*** GIVEN RECORDS Section Begins ***

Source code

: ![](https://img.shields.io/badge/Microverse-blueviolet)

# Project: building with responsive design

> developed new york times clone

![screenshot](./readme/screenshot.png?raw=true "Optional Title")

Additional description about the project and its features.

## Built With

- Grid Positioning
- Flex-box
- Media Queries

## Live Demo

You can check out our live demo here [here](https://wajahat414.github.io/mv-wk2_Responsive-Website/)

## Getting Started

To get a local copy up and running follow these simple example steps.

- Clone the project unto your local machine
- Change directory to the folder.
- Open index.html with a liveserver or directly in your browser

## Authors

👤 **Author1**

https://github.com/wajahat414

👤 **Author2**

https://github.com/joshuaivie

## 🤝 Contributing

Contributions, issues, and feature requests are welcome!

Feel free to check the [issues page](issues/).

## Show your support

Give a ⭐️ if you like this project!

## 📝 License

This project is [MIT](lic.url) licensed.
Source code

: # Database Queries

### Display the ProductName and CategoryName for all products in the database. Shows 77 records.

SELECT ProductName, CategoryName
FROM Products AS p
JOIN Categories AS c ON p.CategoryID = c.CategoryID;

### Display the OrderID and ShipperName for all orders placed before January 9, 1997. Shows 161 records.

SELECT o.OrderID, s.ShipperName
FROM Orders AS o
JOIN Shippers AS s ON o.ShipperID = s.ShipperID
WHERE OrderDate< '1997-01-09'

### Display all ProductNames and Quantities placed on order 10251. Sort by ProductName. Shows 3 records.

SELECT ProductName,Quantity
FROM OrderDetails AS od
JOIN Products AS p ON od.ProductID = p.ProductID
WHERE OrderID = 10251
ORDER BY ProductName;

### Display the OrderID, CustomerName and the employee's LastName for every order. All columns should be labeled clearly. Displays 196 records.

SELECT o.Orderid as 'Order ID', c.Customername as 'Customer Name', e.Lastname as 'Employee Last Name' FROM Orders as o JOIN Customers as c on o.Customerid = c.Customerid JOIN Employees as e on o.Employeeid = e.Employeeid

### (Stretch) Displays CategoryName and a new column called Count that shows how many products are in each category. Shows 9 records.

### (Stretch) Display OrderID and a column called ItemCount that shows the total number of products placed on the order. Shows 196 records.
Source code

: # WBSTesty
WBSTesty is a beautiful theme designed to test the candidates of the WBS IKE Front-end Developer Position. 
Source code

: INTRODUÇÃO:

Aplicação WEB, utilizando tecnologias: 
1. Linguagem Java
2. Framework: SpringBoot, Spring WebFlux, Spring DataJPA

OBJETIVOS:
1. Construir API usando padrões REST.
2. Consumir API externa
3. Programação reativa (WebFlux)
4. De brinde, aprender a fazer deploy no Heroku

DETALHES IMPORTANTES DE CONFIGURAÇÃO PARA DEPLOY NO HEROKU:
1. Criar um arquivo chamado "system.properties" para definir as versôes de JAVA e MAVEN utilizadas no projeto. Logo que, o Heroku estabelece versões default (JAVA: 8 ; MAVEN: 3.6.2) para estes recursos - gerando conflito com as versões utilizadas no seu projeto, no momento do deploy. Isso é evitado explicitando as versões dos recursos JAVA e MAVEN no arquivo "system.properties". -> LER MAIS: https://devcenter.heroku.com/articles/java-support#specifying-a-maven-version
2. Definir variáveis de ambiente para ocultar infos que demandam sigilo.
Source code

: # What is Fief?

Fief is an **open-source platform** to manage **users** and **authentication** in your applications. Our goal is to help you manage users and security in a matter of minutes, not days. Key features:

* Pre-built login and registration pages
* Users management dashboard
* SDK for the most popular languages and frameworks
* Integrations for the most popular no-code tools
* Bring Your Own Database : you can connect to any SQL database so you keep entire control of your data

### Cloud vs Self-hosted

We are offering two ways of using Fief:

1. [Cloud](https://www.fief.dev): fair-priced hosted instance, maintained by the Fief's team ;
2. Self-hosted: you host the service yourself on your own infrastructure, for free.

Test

*** GIVEN RECORDS Section Ends ***
*** GIVEN RECORDS Section Begins ***

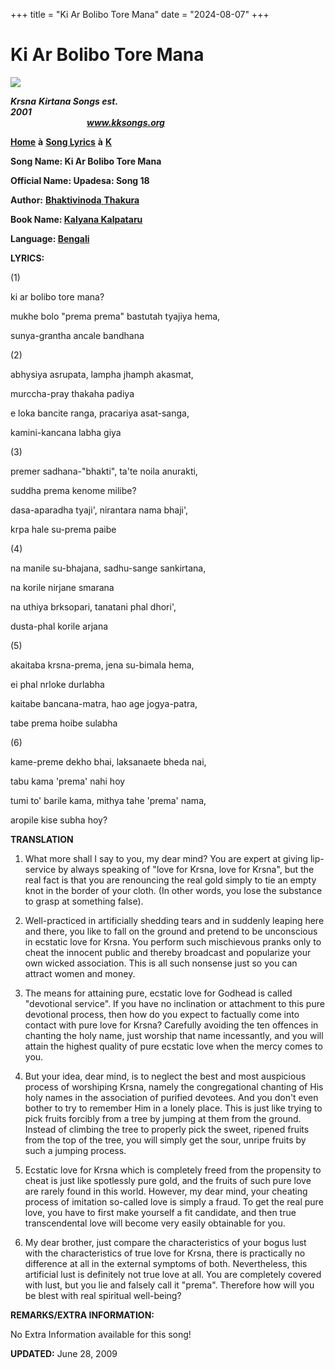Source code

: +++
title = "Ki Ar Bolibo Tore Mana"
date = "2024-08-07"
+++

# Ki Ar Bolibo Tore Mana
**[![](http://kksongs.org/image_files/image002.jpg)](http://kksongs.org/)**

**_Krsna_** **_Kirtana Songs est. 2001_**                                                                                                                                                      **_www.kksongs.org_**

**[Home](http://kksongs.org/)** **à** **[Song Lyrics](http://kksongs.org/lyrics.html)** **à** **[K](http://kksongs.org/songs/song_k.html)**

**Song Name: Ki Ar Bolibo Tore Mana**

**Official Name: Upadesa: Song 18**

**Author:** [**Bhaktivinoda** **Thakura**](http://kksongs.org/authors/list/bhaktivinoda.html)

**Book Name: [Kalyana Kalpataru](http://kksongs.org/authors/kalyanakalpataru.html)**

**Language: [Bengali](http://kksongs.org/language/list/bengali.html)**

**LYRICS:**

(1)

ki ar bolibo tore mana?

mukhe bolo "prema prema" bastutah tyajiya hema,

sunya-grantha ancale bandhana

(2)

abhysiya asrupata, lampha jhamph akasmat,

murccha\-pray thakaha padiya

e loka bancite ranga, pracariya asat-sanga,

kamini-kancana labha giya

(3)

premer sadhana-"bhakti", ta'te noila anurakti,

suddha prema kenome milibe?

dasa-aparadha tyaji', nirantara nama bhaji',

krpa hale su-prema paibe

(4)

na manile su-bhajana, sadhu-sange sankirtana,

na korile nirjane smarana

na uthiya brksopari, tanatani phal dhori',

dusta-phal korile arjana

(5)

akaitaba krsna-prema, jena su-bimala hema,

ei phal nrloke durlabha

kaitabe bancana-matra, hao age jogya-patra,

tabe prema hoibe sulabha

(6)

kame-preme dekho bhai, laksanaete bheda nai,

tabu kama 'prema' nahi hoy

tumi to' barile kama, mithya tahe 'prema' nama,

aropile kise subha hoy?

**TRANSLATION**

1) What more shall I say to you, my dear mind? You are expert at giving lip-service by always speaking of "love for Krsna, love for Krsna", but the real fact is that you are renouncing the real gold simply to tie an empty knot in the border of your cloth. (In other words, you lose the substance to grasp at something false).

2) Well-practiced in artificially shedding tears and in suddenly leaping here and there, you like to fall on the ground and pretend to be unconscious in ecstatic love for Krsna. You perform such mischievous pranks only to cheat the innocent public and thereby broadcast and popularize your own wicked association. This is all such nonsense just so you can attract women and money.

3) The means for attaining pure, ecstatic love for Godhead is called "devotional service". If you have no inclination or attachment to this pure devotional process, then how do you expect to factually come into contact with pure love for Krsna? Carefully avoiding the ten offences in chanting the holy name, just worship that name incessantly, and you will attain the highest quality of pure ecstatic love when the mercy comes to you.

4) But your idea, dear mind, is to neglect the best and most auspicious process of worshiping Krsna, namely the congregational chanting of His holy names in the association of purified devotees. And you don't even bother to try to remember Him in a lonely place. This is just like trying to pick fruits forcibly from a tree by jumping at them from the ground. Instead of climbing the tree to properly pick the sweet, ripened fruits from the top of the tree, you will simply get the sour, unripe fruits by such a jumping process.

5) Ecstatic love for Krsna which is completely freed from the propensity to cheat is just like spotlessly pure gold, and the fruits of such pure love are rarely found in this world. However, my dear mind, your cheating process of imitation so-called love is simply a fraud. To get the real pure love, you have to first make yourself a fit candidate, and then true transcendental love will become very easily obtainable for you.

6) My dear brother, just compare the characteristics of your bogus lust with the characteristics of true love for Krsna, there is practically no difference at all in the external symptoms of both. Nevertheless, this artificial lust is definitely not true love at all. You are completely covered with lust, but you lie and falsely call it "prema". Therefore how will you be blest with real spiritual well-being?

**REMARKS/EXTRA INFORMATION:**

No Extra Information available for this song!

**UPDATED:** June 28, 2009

*** GIVEN RECORDS Section Ends ***

» **ASSIGNMENT**:
Pick out and copy the lines of the material that include the word "holy".

» **WRITTEN ANSWER**:
3) The means for attaining pure, ecstatic love for Godhead is called "devotional service". If you have no inclination or attachment to this pure devotional process, then how do you expect to factually come into contact with pure love for Krsna? Carefully avoiding the ten offences in chanting the holy name, just worship that name incessantly, and you will attain the highest quality of pure ecstatic love when the mercy comes to you.
4) But your idea, dear mind, is to neglect the best and most auspicious process of worshiping Krsna, namely the congregational chanting of His holy names in the association of purified devotees. And you don't even bother to try to remember Him in a lonely place. This is just like trying to pick fruits forcibly from a tree by jumping at them from the ground. Instead of climbing the tree to properly pick the sweet, ripened fruits from the top of the tree, you will simply get the sour, unripe fruits by such a jumping process.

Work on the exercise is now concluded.